Victims of human trafficking, torture, rape, forced prostitution and modern slavery are being locked up rather than helped when they arrive in the UK, he said.

He and other senior Tories, including another former cabinet minister Andrew Mitchell, backed an amendment calling for a 28-day limit on detention to the government’s immigration bill.

Mr Davis told the Commons the UK was the only country in Europe without a limit on the amount of time people can be held.

At the end of last year one person had been held for 1,002 days, he said.

“These people are detained without trial or due process, without oversight and without basic freedoms, and they’re carrying the debilitating psychological burden of having no idea when they will be released.

“This flies in the face of centuries of British justice,” he said.

He also hit out at a government briefing note which said that 97 per cent of people in immigration holding centres are foreign national offenders.

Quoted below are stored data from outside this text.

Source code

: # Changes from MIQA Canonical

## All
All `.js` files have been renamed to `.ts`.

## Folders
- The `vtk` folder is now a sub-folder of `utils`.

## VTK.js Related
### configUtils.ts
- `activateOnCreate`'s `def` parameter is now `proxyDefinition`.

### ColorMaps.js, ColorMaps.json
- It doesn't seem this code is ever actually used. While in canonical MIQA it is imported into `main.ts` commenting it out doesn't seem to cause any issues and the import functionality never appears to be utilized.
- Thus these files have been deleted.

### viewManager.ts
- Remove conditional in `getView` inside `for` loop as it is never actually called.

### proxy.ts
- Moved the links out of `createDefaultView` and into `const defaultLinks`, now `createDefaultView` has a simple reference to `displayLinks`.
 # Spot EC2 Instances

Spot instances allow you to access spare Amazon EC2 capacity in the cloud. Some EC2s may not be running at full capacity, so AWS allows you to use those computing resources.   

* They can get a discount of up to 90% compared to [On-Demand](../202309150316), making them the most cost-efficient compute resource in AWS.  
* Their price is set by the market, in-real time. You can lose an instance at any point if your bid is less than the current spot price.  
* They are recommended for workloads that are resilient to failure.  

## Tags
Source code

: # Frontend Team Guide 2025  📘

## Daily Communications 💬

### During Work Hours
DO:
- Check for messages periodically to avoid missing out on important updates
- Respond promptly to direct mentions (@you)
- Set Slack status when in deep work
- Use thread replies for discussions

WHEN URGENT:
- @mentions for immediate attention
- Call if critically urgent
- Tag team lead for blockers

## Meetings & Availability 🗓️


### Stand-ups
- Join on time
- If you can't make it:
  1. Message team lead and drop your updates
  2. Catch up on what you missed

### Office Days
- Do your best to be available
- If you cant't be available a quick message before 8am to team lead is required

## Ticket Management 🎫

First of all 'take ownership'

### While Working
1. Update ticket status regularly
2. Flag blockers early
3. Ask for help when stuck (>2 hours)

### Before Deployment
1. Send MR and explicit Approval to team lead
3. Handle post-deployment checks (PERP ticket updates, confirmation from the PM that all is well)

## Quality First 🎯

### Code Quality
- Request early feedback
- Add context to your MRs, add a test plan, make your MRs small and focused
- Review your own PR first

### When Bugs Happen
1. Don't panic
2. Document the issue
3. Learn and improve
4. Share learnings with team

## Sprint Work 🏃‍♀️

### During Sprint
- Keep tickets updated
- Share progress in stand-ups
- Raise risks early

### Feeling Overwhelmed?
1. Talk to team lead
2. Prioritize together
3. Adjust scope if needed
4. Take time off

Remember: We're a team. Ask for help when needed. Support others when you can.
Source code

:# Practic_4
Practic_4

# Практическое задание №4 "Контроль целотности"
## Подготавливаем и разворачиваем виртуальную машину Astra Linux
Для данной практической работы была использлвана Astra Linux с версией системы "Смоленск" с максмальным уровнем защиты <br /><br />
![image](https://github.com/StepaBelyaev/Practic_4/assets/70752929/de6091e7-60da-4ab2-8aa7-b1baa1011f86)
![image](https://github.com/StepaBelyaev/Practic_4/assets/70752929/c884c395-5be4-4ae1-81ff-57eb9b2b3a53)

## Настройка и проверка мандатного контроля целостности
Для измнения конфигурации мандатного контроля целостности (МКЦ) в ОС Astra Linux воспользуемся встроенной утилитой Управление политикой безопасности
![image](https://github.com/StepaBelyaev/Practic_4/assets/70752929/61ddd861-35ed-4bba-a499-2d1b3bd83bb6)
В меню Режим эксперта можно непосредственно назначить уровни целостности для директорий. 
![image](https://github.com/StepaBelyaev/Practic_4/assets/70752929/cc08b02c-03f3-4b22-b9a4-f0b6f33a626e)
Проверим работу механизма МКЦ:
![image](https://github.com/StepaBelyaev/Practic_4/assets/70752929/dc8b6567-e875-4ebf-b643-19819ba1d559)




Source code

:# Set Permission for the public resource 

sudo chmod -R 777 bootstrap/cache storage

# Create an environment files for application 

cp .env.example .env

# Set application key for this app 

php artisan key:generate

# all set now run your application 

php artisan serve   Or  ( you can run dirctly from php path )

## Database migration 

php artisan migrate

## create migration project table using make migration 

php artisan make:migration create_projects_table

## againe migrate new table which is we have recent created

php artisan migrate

Mr Davis said that was currently “technically true” but only because many people had been moved out of the centres as the coronavirus crisis hit.

But his amendment was defeated by 252 votes to 332, a majority of 80.

Other amendments designed to continue existing arrangements for unaccompanied child refugees to be reunited with close relatives in the UK, and delay the application of the rules on no recourse to public funds during the coronavirus crisis, were also defeated.

MPs approved the Immigration and Social Security Co-ordination (EU Withdrawal) Bill at third reading by 342 votes to 248, a majority of 94.